Users, resources, actions, and operations: everything you need to know to get started with Moss

Moss users

When you sign up at Moss, you’re either creating a new organization or joining an existing one. In the first case you’re the admin of the organization, in the latter you’re a developer.

Developers can create, deploy and monitor sites, and manage all related resources, e.g. databases or non-privileged server users.

Admins have full access to their Moss account. Hence, they can also add, manage and monitor servers, privileged server users, and any other resource in Moss.

Server users

A privileged server user is one that can become root via sudo. Moss creates one such user automatically on your servers: moss. The admin can log into the servers as moss to run administration commands that require root privileges.

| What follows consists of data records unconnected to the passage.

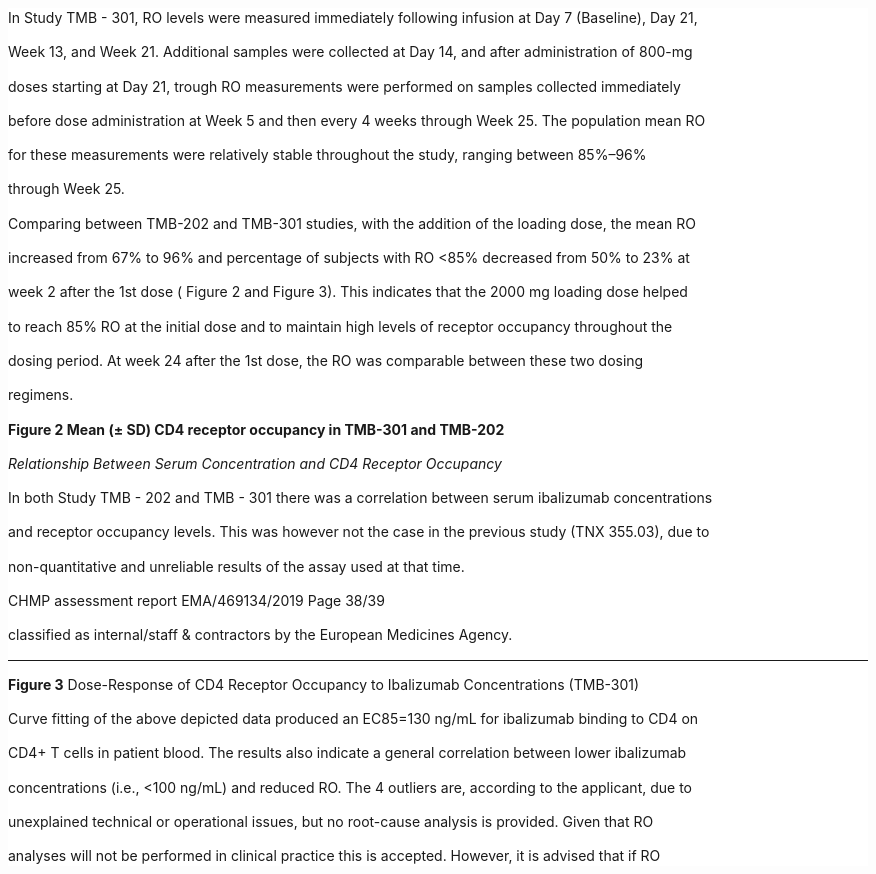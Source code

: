 In Study TMB - 301, RO levels were measured immediately following infusion at Day 7 (Baseline), Day 21,

Week 13, and Week 21. Additional samples were collected at Day 14, and after administration of 800-mg

doses starting at Day 21, trough RO measurements were performed on samples collected immediately

before dose administration at Week 5 and then every 4 weeks through Week 25. The population mean RO

for these measurements were relatively stable throughout the study, ranging between 85%–96%

through Week 25.

Comparing between TMB-202 and TMB-301 studies, with the addition of the loading dose, the mean RO

increased from 67% to 96% and percentage of subjects with RO <85% decreased from 50% to 23% at

week 2 after the 1st dose ( Figure 2 and Figure 3). This indicates that the 2000 mg loading dose helped

to reach 85% RO at the initial dose and to maintain high levels of receptor occupancy throughout the

dosing period. At week 24 after the 1st dose, the RO was comparable between these two dosing

regimens.

**Figure 2 Mean (± SD) CD4 receptor occupancy in TMB-301 and TMB-202**

*Relationship Between Serum Concentration and CD4 Receptor Occupancy*

In both Study TMB - 202 and TMB - 301 there was a correlation between serum ibalizumab concentrations

and receptor occupancy levels. This was however not the case in the previous study (TNX 355.03), due to

non-quantitative and unreliable results of the assay used at that time.

CHMP assessment report
EMA/469134/2019 Page 38/39

classified as internal/staff & contractors by the European Medicines Agency.


-----

**Figure 3** Dose-Response of CD4 Receptor Occupancy to Ibalizumab Concentrations (TMB-301)

Curve fitting of the above depicted data produced an EC85=130 ng/mL for ibalizumab binding to CD4 on

CD4+ T cells in patient blood. The results also indicate a general correlation between lower ibalizumab

concentrations (i.e., <100 ng/mL) and reduced RO. The 4 outliers are, according to the applicant, due to

unexplained technical or operational issues, but no root-cause analysis is provided. Given that RO

analyses will not be performed in clinical practice this is accepted. However, it is advised that if RO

Sites cannot be run by a privileged server user, because that poses an unnecessary security risk. Instead, usually you want to have a different (non-privileged) server user running each site on the server. E.g. user app in the following screenshot.

Resources

Moss helps you manage different resources: servers, sites, server users, databases, database users, cron jobs, workers, firewall rules, and the like. These resources are organized in workspaces so that you can easily differentiate among environments, clients and/or teams.

Every resource has a status:

  • Ok: Moss successfully set up the resource
  • Error: Moss couldn’t set up the resource
  • Pending: There’s some pending operation to perform on the resource
  • Setting up: Moss is setting up the resource at this moment
  • Deleting: Moss is deleting the resource at this moment

Servers have additional statuses. In any case, Moss doesn’t shows anything special when a resource is ok. However you’ll see some kind of indication when there’s an ongoing operation on the resource or it’s in “error” status:

To easily identify servers in “error” status, you’ll see a warning sign next to them too:

Actions

You can run actions on your resources to achieve a given objective.

High-level resources like servers and sites have a dropdown menu with their available actions:

Other resources like databases and cron jobs have an array of available actions embedded in the table where they’re listed:

The Set up action is common across all resources. If a resource is in “error” status because of a temporary failure, you can set it up again to try to fix it. You can also set up a resource which is “ok” – usually this is not necessary, but it’s not a problem because we design our operations to be idempotent.

In effect, actions may trigger operations on your servers.

Operations

If Moss needs to connect to a server to run some commands, then it’s an operation. You may check the operations that have taken place in the workspaces you belong to and access their full logs.